◆ What needs to be done ◆
Go through the listing and copy each line that has the string "activities" in it.

◆ The input ◆
■ ■ ■ ■ ■ ■ ■

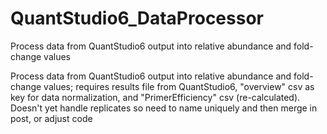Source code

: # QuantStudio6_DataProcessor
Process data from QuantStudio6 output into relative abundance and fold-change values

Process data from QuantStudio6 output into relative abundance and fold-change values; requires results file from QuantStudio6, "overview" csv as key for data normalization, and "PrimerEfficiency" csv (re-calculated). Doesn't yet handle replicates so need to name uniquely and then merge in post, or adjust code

■ ■ ■ ■ ■ ■ ■

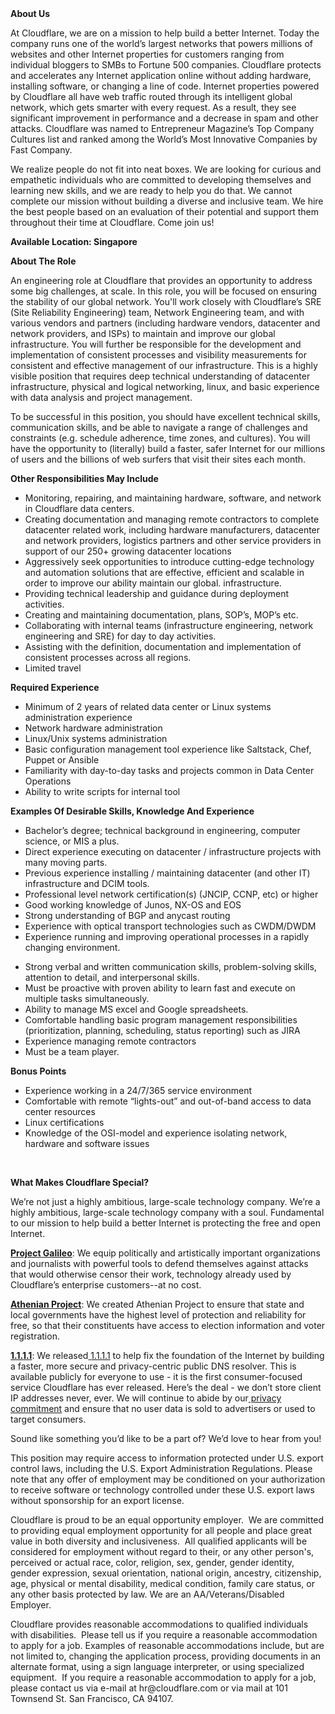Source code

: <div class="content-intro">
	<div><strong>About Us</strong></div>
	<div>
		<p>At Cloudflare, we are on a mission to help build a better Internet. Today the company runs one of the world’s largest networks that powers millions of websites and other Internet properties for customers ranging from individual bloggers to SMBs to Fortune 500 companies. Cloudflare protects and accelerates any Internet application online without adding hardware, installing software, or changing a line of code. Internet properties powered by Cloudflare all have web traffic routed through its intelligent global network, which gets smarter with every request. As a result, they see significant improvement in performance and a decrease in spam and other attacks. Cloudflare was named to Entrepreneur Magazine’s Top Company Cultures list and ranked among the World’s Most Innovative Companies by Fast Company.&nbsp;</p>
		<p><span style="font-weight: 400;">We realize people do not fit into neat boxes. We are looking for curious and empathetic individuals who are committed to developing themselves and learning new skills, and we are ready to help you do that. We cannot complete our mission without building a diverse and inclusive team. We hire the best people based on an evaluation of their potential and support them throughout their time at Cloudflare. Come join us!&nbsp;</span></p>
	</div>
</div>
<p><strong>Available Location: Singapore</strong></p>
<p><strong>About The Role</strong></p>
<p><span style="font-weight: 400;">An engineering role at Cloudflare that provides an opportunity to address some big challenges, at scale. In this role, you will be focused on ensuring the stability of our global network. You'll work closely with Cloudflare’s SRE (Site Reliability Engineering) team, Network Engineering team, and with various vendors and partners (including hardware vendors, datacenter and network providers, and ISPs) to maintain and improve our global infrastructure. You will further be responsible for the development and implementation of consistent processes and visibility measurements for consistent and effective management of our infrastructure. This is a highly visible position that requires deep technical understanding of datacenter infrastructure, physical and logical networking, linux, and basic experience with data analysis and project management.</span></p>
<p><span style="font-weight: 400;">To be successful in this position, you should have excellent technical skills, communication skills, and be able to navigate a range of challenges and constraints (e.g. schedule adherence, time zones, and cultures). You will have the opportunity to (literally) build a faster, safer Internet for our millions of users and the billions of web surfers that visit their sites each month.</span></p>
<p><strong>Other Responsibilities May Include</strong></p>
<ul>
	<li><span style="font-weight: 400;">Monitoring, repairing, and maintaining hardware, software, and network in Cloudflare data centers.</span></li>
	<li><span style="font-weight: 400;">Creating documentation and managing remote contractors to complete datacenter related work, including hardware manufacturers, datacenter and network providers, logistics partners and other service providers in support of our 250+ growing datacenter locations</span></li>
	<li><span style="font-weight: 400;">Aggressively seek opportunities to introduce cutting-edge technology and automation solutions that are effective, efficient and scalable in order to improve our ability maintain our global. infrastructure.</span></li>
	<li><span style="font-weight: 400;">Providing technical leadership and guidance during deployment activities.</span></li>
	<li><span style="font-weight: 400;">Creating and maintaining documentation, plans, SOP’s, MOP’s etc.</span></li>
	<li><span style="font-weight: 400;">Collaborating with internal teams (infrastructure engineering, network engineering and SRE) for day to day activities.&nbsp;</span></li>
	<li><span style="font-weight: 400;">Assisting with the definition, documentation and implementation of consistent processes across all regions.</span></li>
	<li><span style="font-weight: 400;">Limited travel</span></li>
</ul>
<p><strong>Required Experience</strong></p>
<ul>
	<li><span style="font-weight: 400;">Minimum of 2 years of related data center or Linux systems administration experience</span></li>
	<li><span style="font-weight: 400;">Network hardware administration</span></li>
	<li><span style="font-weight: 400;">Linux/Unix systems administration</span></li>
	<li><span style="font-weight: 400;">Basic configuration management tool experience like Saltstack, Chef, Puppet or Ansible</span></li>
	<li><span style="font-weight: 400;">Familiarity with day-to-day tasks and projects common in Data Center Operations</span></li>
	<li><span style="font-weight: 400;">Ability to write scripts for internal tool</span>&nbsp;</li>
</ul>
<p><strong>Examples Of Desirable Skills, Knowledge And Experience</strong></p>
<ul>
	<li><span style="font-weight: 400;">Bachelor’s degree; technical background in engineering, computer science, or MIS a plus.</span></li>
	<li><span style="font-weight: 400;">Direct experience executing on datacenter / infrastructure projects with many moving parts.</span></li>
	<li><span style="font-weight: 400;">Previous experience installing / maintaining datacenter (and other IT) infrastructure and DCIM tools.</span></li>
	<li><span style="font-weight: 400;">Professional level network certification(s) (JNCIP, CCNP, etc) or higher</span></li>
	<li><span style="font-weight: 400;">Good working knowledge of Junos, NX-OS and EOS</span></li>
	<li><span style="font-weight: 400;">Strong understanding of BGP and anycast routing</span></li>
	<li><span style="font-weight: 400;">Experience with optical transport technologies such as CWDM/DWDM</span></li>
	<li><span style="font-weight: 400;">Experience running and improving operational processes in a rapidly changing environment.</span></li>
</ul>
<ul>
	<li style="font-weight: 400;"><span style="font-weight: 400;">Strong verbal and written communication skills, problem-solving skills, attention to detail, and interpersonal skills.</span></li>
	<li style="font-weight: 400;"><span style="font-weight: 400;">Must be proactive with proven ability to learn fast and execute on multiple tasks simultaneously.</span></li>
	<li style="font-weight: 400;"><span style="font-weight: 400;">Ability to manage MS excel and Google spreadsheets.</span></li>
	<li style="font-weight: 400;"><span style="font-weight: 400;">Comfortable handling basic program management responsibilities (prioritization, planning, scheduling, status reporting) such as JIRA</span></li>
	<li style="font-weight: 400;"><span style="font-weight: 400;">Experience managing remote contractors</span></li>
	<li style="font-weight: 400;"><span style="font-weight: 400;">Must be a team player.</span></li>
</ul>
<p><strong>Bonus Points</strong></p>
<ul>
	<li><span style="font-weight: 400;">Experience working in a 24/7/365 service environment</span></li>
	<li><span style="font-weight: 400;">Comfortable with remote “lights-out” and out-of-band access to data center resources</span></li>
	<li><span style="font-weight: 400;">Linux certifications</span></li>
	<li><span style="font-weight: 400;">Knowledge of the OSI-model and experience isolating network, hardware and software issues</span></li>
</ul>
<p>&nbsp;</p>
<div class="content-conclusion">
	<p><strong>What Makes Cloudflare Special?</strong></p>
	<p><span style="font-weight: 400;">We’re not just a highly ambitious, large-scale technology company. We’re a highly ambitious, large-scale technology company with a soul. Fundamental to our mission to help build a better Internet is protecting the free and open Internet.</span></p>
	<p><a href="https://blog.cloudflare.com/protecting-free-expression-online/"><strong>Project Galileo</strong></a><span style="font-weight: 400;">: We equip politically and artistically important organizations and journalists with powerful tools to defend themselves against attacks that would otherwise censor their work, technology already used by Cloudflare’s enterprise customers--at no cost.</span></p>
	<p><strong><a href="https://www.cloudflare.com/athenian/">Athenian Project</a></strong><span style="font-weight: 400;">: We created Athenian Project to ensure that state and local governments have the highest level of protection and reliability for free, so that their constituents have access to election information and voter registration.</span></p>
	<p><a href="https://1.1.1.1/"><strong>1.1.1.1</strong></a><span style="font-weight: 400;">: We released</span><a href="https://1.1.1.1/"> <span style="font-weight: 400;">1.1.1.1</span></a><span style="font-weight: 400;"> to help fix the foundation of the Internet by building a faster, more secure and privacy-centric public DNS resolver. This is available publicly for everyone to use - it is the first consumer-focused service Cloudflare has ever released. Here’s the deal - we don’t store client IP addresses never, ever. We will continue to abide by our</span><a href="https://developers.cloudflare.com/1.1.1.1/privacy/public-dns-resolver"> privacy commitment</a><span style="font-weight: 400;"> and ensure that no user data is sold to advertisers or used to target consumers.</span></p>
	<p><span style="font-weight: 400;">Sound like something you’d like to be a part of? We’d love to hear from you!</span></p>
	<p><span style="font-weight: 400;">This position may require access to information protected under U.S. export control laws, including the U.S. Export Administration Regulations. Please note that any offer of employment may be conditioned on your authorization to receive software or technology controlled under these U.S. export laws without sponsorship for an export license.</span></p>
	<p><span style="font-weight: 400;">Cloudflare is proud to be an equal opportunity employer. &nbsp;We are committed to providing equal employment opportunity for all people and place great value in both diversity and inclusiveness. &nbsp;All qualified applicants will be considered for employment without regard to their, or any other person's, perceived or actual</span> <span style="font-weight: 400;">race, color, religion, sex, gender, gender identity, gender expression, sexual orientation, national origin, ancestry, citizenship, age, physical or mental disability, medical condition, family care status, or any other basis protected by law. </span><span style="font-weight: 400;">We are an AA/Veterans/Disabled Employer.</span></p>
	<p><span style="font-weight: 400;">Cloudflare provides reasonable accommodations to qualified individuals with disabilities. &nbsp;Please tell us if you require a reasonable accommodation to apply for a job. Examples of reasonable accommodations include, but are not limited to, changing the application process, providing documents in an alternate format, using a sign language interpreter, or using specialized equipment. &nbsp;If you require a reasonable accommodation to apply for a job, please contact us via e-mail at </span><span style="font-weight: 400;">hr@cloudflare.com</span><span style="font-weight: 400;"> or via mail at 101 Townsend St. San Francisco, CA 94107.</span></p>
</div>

■ ■ ■ ■ ■ ■ ■

◆ Reply to the exercise ◆
	<li><span style="font-weight: 400;">Providing technical leadership and guidance during deployment activities.</span></li>
	<li><span style="font-weight: 400;">Collaborating with internal teams (infrastructure engineering, network engineering and SRE) for day to day activities.&nbsp;</span></li>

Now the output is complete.